*Given entries:*
= = =
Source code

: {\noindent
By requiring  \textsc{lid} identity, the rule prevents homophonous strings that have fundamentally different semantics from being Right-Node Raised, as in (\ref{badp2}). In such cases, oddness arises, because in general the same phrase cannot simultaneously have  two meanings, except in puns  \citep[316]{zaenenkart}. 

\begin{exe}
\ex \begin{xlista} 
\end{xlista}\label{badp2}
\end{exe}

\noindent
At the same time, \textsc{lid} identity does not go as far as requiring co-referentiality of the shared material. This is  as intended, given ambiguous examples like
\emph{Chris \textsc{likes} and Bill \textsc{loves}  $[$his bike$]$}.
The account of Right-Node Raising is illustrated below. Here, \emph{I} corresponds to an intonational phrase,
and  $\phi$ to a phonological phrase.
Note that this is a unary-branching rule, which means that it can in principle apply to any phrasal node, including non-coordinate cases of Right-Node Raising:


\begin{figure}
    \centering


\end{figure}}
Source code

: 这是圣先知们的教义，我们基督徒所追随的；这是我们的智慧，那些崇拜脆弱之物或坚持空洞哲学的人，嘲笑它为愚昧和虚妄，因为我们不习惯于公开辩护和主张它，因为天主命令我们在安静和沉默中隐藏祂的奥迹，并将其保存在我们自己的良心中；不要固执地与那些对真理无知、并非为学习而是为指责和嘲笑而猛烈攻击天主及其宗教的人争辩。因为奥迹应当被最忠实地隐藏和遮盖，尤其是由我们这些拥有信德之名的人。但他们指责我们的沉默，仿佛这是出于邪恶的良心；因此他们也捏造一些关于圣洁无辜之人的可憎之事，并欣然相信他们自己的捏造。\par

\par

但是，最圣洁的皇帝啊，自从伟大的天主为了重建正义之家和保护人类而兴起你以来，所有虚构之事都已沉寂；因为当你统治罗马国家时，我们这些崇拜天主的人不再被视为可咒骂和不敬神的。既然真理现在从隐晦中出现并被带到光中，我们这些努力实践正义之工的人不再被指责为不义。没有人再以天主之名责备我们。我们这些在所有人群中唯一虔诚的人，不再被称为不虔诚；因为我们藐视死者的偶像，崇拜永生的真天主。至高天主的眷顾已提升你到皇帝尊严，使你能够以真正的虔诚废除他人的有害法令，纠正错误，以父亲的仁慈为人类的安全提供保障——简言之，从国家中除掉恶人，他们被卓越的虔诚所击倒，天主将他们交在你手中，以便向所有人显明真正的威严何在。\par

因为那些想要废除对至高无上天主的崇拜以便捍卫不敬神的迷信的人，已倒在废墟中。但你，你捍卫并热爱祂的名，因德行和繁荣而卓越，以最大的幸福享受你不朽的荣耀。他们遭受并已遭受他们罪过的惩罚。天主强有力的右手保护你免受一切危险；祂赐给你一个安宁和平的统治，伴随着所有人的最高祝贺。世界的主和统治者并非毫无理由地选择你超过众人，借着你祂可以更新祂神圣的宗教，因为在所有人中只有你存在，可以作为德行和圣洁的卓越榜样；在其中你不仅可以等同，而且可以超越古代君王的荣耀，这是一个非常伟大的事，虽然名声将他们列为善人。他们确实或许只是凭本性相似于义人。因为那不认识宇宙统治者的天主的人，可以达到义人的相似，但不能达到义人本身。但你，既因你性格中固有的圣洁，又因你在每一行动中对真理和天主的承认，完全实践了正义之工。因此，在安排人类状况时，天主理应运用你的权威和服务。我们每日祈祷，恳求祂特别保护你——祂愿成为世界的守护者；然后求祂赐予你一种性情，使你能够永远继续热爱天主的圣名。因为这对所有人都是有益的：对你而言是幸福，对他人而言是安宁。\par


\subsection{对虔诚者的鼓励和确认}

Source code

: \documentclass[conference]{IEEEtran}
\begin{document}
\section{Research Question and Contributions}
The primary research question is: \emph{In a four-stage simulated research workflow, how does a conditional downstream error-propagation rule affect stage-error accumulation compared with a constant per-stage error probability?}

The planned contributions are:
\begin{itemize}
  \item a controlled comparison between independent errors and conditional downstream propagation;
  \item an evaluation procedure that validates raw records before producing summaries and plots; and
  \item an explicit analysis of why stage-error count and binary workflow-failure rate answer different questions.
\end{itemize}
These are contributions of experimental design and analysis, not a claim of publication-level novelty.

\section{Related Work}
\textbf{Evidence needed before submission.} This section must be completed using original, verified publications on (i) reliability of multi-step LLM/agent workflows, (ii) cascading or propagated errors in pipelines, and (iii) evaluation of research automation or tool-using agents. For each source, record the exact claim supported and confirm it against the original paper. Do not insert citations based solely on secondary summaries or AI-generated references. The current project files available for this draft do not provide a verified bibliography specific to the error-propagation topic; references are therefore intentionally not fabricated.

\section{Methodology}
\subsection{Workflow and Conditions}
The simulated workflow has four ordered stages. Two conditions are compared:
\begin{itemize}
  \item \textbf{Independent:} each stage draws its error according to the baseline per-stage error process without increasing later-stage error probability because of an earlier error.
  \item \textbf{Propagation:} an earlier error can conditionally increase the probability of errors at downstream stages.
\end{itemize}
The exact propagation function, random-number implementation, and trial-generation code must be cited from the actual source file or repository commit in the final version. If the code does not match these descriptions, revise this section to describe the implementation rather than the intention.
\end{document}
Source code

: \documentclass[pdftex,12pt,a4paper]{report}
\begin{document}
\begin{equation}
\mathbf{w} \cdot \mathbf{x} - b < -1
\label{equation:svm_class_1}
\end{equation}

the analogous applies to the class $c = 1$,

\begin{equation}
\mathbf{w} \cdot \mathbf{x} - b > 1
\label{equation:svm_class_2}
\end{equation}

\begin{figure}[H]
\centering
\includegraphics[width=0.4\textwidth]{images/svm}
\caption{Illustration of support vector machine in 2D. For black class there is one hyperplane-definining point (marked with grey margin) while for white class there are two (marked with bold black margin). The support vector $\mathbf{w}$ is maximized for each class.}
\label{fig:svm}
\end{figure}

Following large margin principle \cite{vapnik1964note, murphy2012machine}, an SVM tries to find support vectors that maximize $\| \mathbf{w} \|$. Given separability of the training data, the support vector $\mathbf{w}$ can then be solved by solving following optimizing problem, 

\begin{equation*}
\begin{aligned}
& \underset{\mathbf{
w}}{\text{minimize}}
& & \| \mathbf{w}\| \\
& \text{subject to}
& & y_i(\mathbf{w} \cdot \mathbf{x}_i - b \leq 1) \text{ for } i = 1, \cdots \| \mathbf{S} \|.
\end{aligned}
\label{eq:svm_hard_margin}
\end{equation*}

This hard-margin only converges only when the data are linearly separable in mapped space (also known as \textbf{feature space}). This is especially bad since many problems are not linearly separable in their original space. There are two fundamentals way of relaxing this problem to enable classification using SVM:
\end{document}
= = =
*Your task:* Wherever a line of the data above contains "xlista", copy that line.

*Response below:*
\ex \begin{xlista} 
\end{xlista}\label{badp2}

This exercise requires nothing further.